The 9th Circuit Court of Appeal in December overturned Judge Otis D. Wright II's ruling and revived the case, with the justices writing that they "question the wisdom" of the tactic, but were bound by previous decisions that have repeatedly upheld cases brought by using the sting operation. The appellate court also granted prosecutors' request that the case be assigned to another judge rather than sending it back to Wright, who dismissed the case and scathingly rebuked the ATF practice.
Other judges in different parts of the country, including some on the 9th Circuit and the 7th Circuit in Chicago, have been similarly critical of the stings, finding they disproportionately hurt the impoverished and are an improper use of the federal government's resources.

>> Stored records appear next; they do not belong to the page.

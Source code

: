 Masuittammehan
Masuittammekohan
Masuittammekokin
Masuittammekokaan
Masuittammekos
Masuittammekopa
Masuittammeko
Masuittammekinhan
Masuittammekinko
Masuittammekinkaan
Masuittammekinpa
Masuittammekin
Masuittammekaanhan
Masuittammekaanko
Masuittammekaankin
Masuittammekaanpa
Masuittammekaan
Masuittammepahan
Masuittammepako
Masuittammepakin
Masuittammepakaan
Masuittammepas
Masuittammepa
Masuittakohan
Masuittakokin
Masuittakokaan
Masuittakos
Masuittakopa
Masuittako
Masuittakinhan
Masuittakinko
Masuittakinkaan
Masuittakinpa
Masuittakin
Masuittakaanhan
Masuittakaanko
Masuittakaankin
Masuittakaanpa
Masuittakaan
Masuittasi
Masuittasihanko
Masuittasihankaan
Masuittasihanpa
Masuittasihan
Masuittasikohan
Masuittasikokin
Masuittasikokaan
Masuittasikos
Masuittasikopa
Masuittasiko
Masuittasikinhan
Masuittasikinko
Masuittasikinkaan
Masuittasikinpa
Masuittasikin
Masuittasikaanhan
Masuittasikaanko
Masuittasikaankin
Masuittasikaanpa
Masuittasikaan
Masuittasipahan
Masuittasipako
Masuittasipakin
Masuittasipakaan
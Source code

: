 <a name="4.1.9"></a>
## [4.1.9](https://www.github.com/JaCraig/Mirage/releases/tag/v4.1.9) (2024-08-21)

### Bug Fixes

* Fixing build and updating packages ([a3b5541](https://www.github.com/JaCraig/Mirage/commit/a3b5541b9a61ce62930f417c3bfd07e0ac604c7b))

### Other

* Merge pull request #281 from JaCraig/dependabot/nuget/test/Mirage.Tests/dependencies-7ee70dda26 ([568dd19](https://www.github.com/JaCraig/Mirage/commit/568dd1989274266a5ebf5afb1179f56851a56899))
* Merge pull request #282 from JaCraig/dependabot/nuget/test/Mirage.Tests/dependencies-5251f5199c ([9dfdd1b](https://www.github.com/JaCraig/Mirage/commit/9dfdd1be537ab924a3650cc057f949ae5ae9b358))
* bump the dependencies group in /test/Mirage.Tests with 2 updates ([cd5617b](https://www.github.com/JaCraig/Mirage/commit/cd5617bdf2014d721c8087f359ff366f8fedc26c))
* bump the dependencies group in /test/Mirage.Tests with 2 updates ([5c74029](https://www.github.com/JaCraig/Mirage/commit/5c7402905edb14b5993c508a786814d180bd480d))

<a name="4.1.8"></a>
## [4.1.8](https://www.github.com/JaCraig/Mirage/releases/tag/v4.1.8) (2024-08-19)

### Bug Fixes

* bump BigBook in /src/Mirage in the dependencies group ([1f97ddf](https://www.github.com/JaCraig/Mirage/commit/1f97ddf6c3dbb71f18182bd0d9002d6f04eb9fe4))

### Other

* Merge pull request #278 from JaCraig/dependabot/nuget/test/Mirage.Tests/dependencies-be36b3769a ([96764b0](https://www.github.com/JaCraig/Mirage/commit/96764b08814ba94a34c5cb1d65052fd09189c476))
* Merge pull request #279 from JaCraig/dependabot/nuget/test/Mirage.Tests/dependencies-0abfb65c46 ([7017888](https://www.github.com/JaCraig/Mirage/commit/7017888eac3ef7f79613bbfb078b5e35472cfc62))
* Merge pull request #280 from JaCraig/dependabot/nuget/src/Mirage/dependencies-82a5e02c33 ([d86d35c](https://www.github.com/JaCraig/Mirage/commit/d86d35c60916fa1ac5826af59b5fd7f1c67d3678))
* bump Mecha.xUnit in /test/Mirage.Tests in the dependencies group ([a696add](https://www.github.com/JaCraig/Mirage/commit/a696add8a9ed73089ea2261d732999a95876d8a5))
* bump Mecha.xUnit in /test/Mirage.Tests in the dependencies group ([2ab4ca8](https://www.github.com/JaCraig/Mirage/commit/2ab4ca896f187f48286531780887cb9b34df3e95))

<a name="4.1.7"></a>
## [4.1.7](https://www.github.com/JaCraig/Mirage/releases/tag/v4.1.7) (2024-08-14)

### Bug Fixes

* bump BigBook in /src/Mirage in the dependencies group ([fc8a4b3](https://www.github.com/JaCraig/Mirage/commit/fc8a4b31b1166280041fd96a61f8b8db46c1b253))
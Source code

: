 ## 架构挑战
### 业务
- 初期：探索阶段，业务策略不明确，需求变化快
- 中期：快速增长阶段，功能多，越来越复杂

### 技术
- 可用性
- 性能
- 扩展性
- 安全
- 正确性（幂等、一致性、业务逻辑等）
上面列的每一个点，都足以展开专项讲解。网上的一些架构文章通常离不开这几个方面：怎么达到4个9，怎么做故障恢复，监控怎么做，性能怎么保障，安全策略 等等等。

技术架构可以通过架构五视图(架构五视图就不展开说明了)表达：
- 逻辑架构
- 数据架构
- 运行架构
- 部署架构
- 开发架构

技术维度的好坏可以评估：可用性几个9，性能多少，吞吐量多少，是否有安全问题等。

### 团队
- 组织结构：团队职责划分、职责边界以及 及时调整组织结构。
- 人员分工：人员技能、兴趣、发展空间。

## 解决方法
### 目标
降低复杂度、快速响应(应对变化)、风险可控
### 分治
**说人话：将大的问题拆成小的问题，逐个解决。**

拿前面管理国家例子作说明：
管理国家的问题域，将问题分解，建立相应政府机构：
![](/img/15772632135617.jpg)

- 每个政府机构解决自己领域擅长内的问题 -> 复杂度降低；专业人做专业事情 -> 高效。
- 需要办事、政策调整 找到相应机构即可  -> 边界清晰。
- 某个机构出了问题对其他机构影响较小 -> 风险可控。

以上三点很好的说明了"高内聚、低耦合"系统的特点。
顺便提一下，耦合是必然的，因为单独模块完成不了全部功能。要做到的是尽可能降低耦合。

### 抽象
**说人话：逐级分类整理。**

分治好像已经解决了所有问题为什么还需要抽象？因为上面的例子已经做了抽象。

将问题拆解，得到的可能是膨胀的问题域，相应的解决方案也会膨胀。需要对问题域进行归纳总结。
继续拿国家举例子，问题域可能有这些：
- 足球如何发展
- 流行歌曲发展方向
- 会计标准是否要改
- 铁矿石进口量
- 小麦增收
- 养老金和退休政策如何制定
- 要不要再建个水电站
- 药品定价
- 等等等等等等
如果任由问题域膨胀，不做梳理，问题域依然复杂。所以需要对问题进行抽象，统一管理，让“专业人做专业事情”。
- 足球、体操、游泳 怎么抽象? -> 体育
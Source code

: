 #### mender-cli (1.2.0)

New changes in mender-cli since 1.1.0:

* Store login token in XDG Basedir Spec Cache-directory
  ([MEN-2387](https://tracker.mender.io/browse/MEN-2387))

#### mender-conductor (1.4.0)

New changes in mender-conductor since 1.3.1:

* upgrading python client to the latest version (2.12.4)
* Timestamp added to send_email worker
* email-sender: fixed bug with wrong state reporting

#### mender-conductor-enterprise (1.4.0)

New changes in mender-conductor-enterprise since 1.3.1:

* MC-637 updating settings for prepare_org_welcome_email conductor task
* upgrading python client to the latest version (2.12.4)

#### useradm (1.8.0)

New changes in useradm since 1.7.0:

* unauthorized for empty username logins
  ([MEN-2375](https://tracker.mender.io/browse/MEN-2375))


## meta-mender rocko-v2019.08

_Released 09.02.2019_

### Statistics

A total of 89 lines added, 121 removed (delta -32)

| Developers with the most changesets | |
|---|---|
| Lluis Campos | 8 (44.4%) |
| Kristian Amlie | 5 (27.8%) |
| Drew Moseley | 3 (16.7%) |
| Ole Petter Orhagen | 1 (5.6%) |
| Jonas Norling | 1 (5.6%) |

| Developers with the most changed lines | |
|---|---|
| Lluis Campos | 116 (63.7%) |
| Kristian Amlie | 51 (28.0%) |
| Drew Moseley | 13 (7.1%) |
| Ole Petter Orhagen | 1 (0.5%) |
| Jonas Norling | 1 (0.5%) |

Friday's verdict, acquitting Dunlap of most counts, is a rare outcome in stash house cases, which has resulted in more than 1,000 convictions across the country. Because of the hefty mandatory minimum sentences triggered by the arbitrary quantity of fake drugs devised by agents, the majority of defendants opt to plead guilty to lesser charges rather than risk lengthy prison terms.
In Los Angeles, where agents have been using the tactic since 2002, about 100 people have been convicted, resulting in sentences up to life in prison.
Dunlap's attorney, Lawrence Jay Litman, said Dunlap had a strong case because he was brought onto the scheme at the last minute by two other men who had been plotting to rob the stash house for two months. The two others, who have pleaded guilty, had initially wanted to recruit another man to join the robbery crew, but that man was out of town, Litman said.
In this week's trial, Dunlap took the stand in his own defense and told jurors he met up with the two men and an undercover agent five days before the robbery was to take place but never agreed to commit the crime, Litman said.
"They were planning the robbery for 62 days, and he was brought in on the last 5 days," Litman said.
Carlos Canino, head of the ATF's field office in Los Angeles, said he respected the jury's decision but believed that the tactic was appropriately applied in the case.
"It's a good tool, it's innovative, and when it's right to use, we'll use it," he said.
Canino, who has personally worked on hundreds of such stash house sting cases, said he was only aware of one or two acquittals in cases resulting from the stings.